• Task requirements
Set the records down once more so that they match the source word for word.

• Data
------------------------------------------------------------------------

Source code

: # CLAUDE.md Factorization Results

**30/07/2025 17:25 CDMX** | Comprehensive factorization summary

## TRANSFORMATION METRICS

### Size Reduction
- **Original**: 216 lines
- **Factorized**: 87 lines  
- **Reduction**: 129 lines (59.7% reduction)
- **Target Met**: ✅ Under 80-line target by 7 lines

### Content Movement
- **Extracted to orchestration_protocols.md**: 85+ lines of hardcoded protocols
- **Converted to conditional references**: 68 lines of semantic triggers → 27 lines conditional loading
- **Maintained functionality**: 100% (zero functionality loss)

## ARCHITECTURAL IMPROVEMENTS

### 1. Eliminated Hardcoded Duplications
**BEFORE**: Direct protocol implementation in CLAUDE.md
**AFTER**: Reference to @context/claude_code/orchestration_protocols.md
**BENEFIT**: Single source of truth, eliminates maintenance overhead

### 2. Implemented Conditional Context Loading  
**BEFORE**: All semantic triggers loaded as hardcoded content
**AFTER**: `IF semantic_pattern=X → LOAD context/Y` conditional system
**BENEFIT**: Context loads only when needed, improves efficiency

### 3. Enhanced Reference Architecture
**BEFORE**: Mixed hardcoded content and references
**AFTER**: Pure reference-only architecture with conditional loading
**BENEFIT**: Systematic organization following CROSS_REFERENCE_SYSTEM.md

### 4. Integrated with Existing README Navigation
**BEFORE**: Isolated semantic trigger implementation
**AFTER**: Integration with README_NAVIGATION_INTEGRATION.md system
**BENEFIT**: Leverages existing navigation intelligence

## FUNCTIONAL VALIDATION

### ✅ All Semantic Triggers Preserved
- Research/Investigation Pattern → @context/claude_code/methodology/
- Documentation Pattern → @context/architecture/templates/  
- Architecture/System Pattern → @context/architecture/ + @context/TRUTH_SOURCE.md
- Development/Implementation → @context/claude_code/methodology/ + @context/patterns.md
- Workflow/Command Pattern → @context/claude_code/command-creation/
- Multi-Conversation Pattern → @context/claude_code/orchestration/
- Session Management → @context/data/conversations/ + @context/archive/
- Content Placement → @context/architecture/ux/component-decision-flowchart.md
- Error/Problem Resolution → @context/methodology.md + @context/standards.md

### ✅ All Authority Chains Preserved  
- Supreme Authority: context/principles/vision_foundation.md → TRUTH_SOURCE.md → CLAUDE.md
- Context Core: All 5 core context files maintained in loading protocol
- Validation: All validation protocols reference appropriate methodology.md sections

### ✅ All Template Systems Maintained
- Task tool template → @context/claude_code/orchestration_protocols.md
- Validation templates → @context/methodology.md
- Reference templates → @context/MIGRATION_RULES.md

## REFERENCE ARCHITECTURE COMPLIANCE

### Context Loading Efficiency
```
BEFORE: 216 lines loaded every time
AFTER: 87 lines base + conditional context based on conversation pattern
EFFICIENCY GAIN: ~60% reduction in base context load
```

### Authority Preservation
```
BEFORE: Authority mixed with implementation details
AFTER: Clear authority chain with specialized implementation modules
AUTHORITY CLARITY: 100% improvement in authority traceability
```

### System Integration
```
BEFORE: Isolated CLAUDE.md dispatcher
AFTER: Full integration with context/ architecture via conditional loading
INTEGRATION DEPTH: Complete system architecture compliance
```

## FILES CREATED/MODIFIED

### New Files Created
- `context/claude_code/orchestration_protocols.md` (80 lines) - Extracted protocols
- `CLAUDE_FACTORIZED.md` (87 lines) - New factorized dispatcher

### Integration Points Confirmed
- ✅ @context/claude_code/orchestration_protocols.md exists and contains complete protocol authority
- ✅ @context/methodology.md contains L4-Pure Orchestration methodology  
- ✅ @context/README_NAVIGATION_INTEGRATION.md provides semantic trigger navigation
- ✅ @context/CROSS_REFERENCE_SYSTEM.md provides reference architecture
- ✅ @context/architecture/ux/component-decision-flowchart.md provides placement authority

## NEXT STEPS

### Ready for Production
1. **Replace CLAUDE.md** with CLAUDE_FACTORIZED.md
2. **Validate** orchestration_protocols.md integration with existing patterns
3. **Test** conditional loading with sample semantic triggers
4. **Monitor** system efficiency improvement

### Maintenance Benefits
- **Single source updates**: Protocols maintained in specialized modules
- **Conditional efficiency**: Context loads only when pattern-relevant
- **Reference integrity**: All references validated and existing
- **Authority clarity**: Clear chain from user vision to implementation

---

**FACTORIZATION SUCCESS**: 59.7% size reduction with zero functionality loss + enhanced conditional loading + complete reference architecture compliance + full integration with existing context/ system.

------------------------------------------------------------------------

• Response
Source code

: # CLAUDE.md Factorization Results

**30/07/2025 17:25 CDMX** | Comprehensive factorization summary

## TRANSFORMATION METRICS

### Size Reduction
- **Original**: 216 lines
- **Factorized**: 87 lines  
- **Reduction**: 129 lines (59.7% reduction)
- **Target Met**: ✅ Under 80-line target by 7 lines

### Content Movement
- **Extracted to orchestration_protocols.md**: 85+ lines of hardcoded protocols
- **Converted to conditional references**: 68 lines of semantic triggers → 27 lines conditional loading
- **Maintained functionality**: 100% (zero functionality loss)

## ARCHITECTURAL IMPROVEMENTS

### 1. Eliminated Hardcoded Duplications
**BEFORE**: Direct protocol implementation in CLAUDE.md
**AFTER**: Reference to @context/claude_code/orchestration_protocols.md
**BENEFIT**: Single source of truth, eliminates maintenance overhead

### 2. Implemented Conditional Context Loading  
**BEFORE**: All semantic triggers loaded as hardcoded content
**AFTER**: `IF semantic_pattern=X → LOAD context/Y` conditional system
**BENEFIT**: Context loads only when needed, improves efficiency

### 3. Enhanced Reference Architecture
**BEFORE**: Mixed hardcoded content and references
**AFTER**: Pure reference-only architecture with conditional loading
**BENEFIT**: Systematic organization following CROSS_REFERENCE_SYSTEM.md

### 4. Integrated with Existing README Navigation
**BEFORE**: Isolated semantic trigger implementation
**AFTER**: Integration with README_NAVIGATION_INTEGRATION.md system
**BENEFIT**: Leverages existing navigation intelligence

## FUNCTIONAL VALIDATION

### ✅ All Semantic Triggers Preserved
- Research/Investigation Pattern → @context/claude_code/methodology/
- Documentation Pattern → @context/architecture/templates/  
- Architecture/System Pattern → @context/architecture/ + @context/TRUTH_SOURCE.md
- Development/Implementation → @context/claude_code/methodology/ + @context/patterns.md
- Workflow/Command Pattern → @context/claude_code/command-creation/
- Multi-Conversation Pattern → @context/claude_code/orchestration/
- Session Management → @context/data/conversations/ + @context/archive/
- Content Placement → @context/architecture/ux/component-decision-flowchart.md
- Error/Problem Resolution → @context/methodology.md + @context/standards.md

### ✅ All Authority Chains Preserved  
- Supreme Authority: context/principles/vision_foundation.md → TRUTH_SOURCE.md → CLAUDE.md
- Context Core: All 5 core context files maintained in loading protocol
- Validation: All validation protocols reference appropriate methodology.md sections

### ✅ All Template Systems Maintained
- Task tool template → @context/claude_code/orchestration_protocols.md
- Validation templates → @context/methodology.md
- Reference templates → @context/MIGRATION_RULES.md

## REFERENCE ARCHITECTURE COMPLIANCE

### Context Loading Efficiency
```
BEFORE: 216 lines loaded every time
AFTER: 87 lines base + conditional context based on conversation pattern
EFFICIENCY GAIN: ~60% reduction in base context load
```

### Authority Preservation
```
BEFORE: Authority mixed with implementation details
AFTER: Clear authority chain with specialized implementation modules
AUTHORITY CLARITY: 100% improvement in authority traceability
```

### System Integration
```
BEFORE: Isolated CLAUDE.md dispatcher
AFTER: Full integration with context/ architecture via conditional loading
INTEGRATION DEPTH: Complete system architecture compliance
```

## FILES CREATED/MODIFIED

### New Files Created
- `context/claude_code/orchestration_protocols.md` (80 lines) - Extracted protocols
- `CLAUDE_FACTORIZED.md` (87 lines) - New factorized dispatcher

### Integration Points Confirmed
- ✅ @context/claude_code/orchestration_protocols.md exists and contains complete protocol authority
- ✅ @context/methodology.md contains L4-Pure Orchestration methodology  
- ✅ @context/README_NAVIGATION_INTEGRATION.md provides semantic trigger navigation
- ✅ @context/CROSS_REFERENCE_SYSTEM.md provides reference architecture
- ✅ @context/architecture/ux/component-decision-flowchart.md provides placement authority

## NEXT STEPS

### Ready for Production
1. **Replace CLAUDE.md** with CLAUDE_FACTORIZED.md
2. **Validate** orchestration_protocols.md integration with existing patterns
3. **Test** conditional loading with sample semantic triggers
4. **Monitor** system efficiency improvement

### Maintenance Benefits
- **Single source updates**: Protocols maintained in specialized modules
- **Conditional efficiency**: Context loads only when pattern-relevant
- **Reference integrity**: All references validated and existing
- **Authority clarity**: Clear chain from user vision to implementation

---

**FACTORIZATION SUCCESS**: 59.7% size reduction with zero functionality loss + enhanced conditional loading + complete reference architecture compliance + full integration with existing context/ system.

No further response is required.